------ Task data ------

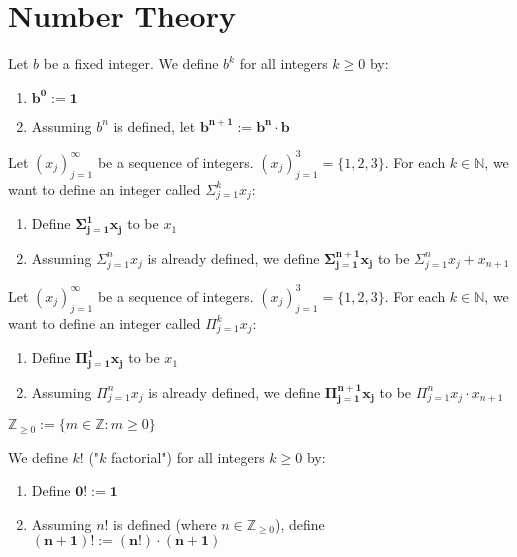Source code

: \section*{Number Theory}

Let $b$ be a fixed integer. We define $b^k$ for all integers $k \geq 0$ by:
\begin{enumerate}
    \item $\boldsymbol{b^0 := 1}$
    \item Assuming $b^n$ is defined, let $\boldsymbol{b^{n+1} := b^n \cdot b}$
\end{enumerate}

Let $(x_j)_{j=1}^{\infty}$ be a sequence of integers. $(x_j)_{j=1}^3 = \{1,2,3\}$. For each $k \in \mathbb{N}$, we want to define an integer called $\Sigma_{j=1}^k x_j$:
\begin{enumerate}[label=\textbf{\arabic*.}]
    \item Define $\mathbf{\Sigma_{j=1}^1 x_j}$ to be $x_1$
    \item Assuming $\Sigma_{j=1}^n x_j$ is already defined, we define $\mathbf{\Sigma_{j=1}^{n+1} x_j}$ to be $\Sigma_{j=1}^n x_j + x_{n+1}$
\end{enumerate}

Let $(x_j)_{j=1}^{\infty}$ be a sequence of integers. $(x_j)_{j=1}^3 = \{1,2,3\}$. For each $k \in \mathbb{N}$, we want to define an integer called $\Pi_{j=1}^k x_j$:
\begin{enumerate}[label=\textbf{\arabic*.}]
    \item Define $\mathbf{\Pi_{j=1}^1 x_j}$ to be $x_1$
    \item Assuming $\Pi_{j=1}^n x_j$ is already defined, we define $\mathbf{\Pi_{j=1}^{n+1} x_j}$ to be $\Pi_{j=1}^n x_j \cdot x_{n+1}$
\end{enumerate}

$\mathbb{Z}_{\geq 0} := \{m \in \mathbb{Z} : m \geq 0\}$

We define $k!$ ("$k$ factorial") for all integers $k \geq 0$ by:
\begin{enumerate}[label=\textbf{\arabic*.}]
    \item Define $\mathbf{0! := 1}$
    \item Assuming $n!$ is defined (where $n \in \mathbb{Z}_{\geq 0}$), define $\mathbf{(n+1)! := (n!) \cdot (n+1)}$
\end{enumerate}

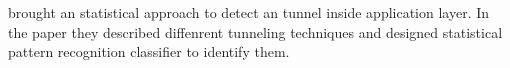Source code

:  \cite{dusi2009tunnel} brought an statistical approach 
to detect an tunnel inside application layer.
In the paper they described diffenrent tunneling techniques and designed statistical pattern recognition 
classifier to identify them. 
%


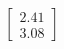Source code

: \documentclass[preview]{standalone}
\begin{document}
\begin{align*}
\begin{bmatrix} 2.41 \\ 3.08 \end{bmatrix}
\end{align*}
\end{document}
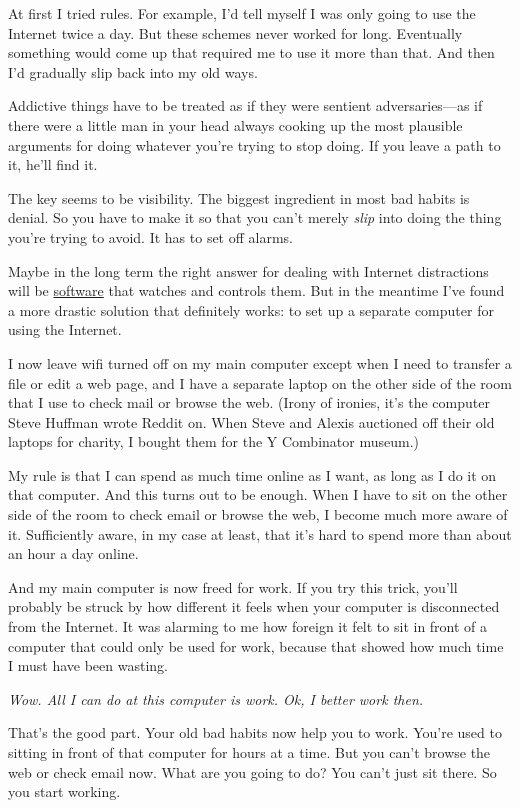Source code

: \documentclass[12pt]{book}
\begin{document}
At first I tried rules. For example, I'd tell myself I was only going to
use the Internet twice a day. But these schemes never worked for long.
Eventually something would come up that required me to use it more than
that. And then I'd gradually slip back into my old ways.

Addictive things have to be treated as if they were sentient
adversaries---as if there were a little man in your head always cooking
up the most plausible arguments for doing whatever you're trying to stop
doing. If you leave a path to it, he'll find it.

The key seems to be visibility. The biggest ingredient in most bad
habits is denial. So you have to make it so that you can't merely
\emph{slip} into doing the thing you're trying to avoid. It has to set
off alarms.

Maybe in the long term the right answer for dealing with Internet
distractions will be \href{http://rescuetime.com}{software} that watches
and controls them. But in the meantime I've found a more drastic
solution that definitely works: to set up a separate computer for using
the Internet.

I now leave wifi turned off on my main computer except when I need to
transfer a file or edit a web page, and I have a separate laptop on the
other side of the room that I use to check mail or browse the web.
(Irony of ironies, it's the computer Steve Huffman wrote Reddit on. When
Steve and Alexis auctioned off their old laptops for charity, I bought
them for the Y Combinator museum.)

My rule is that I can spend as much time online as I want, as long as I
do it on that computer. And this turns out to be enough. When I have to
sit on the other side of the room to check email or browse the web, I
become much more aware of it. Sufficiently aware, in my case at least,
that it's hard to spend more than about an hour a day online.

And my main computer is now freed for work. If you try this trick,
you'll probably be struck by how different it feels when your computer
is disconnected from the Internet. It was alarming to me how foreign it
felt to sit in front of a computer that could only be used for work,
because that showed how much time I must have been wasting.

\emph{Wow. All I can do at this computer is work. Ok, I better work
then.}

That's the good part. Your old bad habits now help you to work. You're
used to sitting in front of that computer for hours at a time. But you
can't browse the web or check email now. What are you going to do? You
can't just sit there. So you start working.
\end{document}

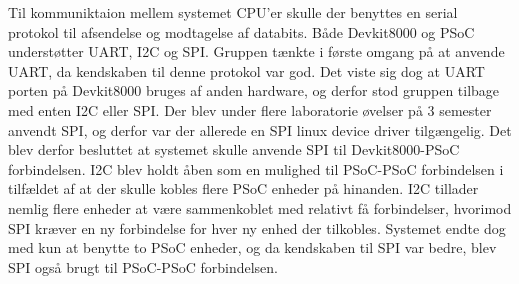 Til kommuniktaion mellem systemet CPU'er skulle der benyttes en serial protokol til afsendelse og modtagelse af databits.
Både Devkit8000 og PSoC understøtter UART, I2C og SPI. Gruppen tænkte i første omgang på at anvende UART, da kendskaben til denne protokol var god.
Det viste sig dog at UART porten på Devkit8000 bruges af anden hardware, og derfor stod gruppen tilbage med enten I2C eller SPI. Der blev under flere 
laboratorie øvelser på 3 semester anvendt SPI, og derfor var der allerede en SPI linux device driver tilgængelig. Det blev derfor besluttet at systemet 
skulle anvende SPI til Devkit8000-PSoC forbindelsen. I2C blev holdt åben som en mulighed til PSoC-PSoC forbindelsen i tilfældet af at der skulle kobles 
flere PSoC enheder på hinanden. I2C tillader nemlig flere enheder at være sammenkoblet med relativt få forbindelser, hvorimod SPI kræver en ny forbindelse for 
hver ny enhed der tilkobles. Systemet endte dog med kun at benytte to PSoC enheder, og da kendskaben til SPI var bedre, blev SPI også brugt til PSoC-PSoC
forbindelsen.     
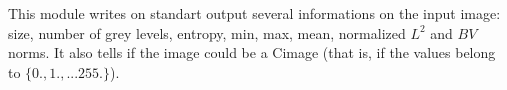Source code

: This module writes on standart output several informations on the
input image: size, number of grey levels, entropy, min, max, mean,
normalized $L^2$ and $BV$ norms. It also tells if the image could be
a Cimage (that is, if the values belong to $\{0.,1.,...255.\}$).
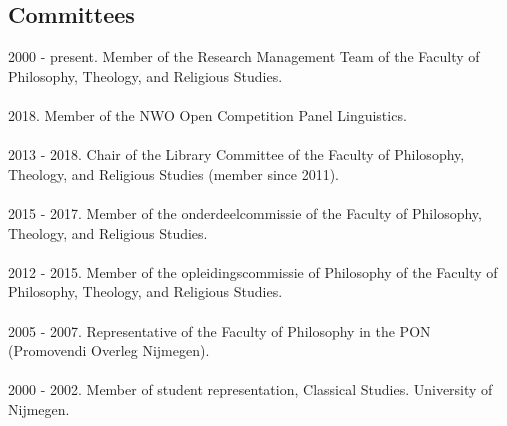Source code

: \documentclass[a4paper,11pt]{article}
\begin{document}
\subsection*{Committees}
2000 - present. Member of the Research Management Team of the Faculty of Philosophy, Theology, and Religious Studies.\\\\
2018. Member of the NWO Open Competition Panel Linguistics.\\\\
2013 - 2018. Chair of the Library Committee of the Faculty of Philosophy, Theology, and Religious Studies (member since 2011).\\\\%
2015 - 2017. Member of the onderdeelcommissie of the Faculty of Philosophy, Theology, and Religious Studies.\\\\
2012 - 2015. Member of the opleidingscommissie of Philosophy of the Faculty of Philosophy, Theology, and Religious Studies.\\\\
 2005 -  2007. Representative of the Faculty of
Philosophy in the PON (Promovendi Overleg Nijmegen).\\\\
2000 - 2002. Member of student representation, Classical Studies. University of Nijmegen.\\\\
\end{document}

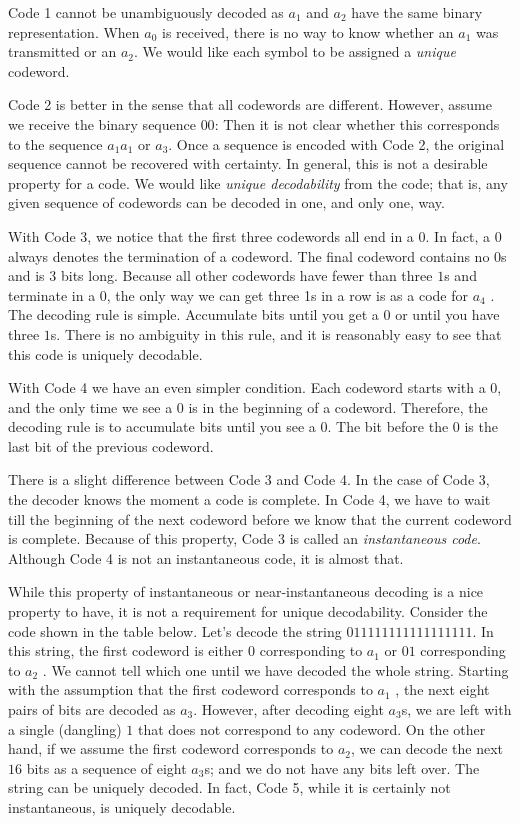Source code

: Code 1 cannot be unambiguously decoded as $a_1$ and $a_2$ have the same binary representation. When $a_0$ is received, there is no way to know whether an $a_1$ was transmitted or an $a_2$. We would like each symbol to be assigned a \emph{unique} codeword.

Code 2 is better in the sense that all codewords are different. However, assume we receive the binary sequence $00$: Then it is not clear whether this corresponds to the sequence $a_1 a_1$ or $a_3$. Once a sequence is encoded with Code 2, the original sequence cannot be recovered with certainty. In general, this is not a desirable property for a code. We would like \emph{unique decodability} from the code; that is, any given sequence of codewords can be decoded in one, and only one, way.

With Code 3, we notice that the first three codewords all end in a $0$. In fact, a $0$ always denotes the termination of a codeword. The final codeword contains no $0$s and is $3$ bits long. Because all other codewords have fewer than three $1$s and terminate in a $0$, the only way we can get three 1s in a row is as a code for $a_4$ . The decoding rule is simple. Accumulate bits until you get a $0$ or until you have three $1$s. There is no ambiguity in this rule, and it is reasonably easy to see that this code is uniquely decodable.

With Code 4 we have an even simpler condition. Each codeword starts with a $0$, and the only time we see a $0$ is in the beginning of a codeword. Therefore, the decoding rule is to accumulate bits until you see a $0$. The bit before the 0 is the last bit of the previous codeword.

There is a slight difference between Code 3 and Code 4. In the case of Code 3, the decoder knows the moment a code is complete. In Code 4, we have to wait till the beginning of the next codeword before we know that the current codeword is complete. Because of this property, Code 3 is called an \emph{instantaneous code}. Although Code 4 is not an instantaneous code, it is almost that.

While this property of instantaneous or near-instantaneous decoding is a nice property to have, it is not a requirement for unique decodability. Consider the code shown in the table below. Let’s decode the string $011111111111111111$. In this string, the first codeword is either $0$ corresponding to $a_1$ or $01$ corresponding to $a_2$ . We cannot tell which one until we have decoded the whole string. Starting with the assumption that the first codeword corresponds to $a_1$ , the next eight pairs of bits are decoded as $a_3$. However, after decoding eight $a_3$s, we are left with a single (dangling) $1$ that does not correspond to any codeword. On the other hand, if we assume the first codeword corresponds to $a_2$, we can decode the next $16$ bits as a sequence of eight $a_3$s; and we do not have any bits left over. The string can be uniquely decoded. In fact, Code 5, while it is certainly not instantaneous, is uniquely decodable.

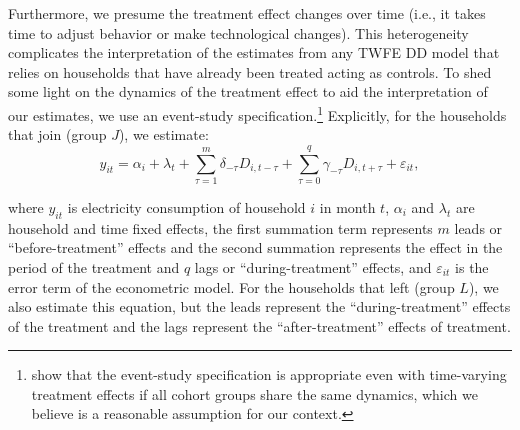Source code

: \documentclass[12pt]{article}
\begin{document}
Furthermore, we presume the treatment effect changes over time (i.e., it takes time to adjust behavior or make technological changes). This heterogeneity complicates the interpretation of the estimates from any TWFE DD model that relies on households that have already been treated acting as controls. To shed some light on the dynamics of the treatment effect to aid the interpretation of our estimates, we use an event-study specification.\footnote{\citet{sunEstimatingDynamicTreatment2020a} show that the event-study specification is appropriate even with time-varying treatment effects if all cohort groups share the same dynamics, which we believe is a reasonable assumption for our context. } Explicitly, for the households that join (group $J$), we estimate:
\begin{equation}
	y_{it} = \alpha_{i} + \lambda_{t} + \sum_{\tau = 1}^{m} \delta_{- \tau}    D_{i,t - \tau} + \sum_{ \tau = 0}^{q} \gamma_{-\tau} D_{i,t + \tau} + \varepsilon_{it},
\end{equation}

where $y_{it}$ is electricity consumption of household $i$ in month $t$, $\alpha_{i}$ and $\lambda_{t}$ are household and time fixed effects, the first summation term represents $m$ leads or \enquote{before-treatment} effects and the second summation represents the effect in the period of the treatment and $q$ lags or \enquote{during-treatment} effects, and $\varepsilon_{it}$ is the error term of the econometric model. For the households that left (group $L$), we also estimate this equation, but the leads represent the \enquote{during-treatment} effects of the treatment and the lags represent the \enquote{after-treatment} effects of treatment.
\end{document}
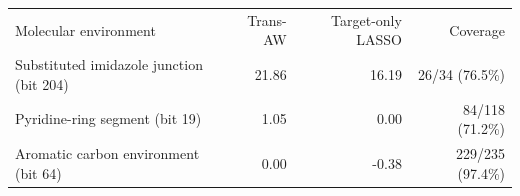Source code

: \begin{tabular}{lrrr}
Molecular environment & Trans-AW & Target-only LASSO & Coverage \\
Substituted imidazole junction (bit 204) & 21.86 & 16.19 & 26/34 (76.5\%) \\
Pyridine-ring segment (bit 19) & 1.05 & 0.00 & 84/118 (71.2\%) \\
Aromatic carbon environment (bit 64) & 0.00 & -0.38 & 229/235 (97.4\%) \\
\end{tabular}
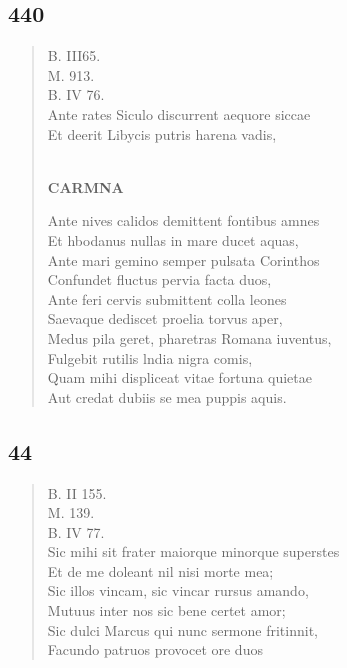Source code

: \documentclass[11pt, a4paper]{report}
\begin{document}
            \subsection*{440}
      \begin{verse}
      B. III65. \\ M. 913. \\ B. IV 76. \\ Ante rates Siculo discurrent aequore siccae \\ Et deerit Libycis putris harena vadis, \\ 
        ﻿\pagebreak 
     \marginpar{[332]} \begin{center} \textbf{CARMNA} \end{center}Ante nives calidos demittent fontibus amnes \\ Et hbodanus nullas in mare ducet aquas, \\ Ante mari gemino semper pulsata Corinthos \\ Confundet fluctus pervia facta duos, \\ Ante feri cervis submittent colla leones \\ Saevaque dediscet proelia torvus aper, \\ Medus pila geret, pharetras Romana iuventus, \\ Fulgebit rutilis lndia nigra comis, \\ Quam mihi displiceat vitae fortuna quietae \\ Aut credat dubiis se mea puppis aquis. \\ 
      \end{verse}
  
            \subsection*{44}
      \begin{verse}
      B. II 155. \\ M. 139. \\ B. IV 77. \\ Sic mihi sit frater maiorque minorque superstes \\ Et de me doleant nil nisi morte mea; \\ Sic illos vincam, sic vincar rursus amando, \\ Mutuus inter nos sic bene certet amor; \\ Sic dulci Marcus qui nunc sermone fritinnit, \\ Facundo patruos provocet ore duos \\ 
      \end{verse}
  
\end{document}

------

Look above and copy only the lines from the one holding "2.41 \\ 3.08" to the one holding "adversaries---as if there", both included, exactly, minus the pictures.

Written answer:
\begin{bmatrix} 2.41 \\ 3.08 \end{bmatrix}
\end{align*}
\end{document}
Source code

: \documentclass[12pt]{book}
\begin{document}
At first I tried rules. For example, I'd tell myself I was only going to
use the Internet twice a day. But these schemes never worked for long.
Eventually something would come up that required me to use it more than
that. And then I'd gradually slip back into my old ways.

Addictive things have to be treated as if they were sentient
adversaries---as if there were a little man in your head always cooking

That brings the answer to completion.